“Obey the Science” Has Come to Mean “Believe What We Tell You and Do as You Are Told”
"Fear has become a virtue and courage a vice. They say the meek shall inherit the Earth. If so, then we are in terrific shape"
In 2020, lockdown diktats from our chief medical officers reminded me of an old joke. A woman has died and is waiting in a long lineup at the Pearly Gates. When an old, bearded gentleman wearing a lab coat and stethoscope skips the line and gets ushered right in, the woman marches up to Saint Peter and demands an explanation. “Oh, that was God,” Peter tells her, “Sometimes he likes to play doctor.”
During this panic-demic, medical authority has become God-like. “Obey the science” has come to mean “Believe what we tell you and do as you are told.” Pronouncements from medical officials deserve skepticism, not because they are bad doctors or scientists, but because they have lost sight of the limits of their own expertise. They insist that because of COVID-19, you must not visit your family for Christmas and small businesses and restaurants must close. Yet these are not medical or scientific questions. Instead, they involve trade-offs: social, economic, psychological and political. Trade-offs reflect values, and values are not scientific. Scientific evidence may be relevant but never determinative.
Pronouncements from medical officials deserve skepticism, not because they are bad doctors or scientists, but because they have lost sight of the limits of their own expertise
Science is supposed to be in the business of neutral observation. In 1840, William Whewell described the scientific revolution of the 16th and 17th centuries as “the transition from an implicit trust in the internal powers of man’s mind to a professed dependence upon external observation.” Scientific discovery challenged established belief. The sun does not, in fact, go around the Earth, and the world is not, in fact, flat. Skepticism and dissent, not consensus and authority, fuel scientific progress.
Yet the scientific establishment has come to stand on consensus and authority.
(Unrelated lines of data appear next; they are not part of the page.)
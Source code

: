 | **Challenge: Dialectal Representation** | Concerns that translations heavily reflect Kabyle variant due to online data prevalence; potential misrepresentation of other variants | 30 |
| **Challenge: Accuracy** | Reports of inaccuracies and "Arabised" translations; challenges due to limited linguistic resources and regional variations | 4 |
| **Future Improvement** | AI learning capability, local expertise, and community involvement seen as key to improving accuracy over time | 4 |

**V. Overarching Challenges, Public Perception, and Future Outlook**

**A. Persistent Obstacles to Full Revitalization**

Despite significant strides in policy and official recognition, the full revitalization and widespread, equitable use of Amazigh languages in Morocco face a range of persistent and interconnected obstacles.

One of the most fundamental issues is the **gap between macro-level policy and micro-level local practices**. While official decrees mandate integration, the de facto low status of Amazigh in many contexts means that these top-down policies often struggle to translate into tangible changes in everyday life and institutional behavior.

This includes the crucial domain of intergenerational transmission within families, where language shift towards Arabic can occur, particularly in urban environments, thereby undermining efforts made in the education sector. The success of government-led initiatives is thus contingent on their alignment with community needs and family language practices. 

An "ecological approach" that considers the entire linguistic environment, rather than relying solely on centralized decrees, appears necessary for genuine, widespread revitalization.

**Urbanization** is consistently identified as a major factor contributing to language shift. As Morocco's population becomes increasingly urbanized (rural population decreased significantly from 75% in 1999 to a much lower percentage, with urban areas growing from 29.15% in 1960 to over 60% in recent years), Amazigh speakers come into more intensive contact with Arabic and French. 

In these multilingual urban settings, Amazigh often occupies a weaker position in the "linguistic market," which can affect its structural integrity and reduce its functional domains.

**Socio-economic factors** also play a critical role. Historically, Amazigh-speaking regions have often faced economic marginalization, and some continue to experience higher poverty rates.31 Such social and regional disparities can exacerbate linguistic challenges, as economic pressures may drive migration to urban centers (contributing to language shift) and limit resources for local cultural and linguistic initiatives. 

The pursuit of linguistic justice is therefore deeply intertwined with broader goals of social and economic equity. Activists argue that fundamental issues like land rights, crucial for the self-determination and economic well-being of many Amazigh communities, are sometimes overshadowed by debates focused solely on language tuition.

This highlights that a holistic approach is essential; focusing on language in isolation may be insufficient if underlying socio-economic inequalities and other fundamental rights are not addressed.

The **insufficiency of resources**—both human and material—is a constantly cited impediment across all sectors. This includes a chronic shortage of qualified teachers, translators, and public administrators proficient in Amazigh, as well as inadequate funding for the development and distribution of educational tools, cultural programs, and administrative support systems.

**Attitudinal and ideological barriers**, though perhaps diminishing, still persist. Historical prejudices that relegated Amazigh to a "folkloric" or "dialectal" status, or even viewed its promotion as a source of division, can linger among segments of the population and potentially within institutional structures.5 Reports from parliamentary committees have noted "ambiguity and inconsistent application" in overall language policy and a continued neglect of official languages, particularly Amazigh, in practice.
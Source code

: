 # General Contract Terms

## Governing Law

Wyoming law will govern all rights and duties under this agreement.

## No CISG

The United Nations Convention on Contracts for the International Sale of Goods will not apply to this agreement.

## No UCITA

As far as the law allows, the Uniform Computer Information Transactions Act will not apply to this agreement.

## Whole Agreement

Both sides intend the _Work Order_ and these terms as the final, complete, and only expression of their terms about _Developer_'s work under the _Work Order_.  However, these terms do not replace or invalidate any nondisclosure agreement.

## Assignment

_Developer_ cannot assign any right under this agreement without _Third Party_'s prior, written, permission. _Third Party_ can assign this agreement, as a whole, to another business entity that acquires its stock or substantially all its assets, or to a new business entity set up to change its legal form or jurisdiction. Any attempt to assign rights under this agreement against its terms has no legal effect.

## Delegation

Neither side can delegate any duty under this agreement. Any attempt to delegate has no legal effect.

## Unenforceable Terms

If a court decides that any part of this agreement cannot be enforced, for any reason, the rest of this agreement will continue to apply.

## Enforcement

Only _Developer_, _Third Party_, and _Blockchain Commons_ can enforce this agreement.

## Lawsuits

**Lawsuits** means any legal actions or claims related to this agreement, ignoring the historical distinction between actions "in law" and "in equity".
It, not the Church, is now the despot. “Obey the science” is an anti-scientific sentiment wielded to achieve public compliance with political agendas. As C.S. Lewis wrote, “In every age the men who want us under their thumb, if they have any sense, will put forward the particular pretension which the hopes and fears of that age render most potent. … It has been magic, it has been Christianity. Now it will certainly be science … Let us not be deceived by phrases about ‘Man taking charge of his own destiny.’ All that can really happen is that some men will take charge of the destiny of others.”
Scientific groupthink is now in vogue. Doctors who question the wisdom of pandemic lockdowns run the risk of being censored and cancelled. Thankfully, some are made of sterner stuff, such as Matt Strauss, a critical care physician and assistant professor of medicine at Queen’s University, and an early signatory of the Great Barrington Declaration. The declaration is a statement now endorsed by over 12,000 medical and public health scientists and over 38,000 medical practitioners expressing concerns about the science of prevailing COVID-19 policies. It asserts that lockdowns are producing devastating effects on short- and long-term public health that are disproportionate to the threat from the virus. As Strauss wrote in The Spectator in October, “mandatory government lockdowns amount to a medical recommendation of no proven benefit, of extraordinary potential harm, that do not take personal values and individual consent into account.”
Science makes an excellent servant and an imperious master. It is a method of enquiry, not an approved set of conclusions. As a process for investigating facts and theories, its practical benefits are unmatched. Yet scientific truth is never settled, and the history of science is a history of error. That is not a flaw but a feature. When data shows theories to be faulty, those theories can be challenged, improved, or replaced. The search for truth leads to error that is (often) less erroneous than the previous theory. This process calls for humility, not conceit. Just wait a while and the scientific facts may change. The most dangerous scientists carry an unshakeable commitment to the validity of certain conclusions and a determination to enforce what they regard as the moral implications that follow.
Free people may disagree with scientific orthodoxy no matter the claims of consensus, which is no test of truth. For the layman, “confidence in science” is apt to amount to little more than blind faith in the authority of people who claim to have expertise. But in 2020 blind faith is something we have seemed eager to grant. In this watershed year, even more remarkable than the arrogance of our medical authorities is our collective acquiescence. How easily — no, how enthusiastically — we have embraced direction from above in this moment when, as Prof. Jordan Goldstein of Wilfrid Laurier University has observed, fear has become a virtue and courage a vice. They say the meek shall inherit the Earth. If so, then we are in terrific shape.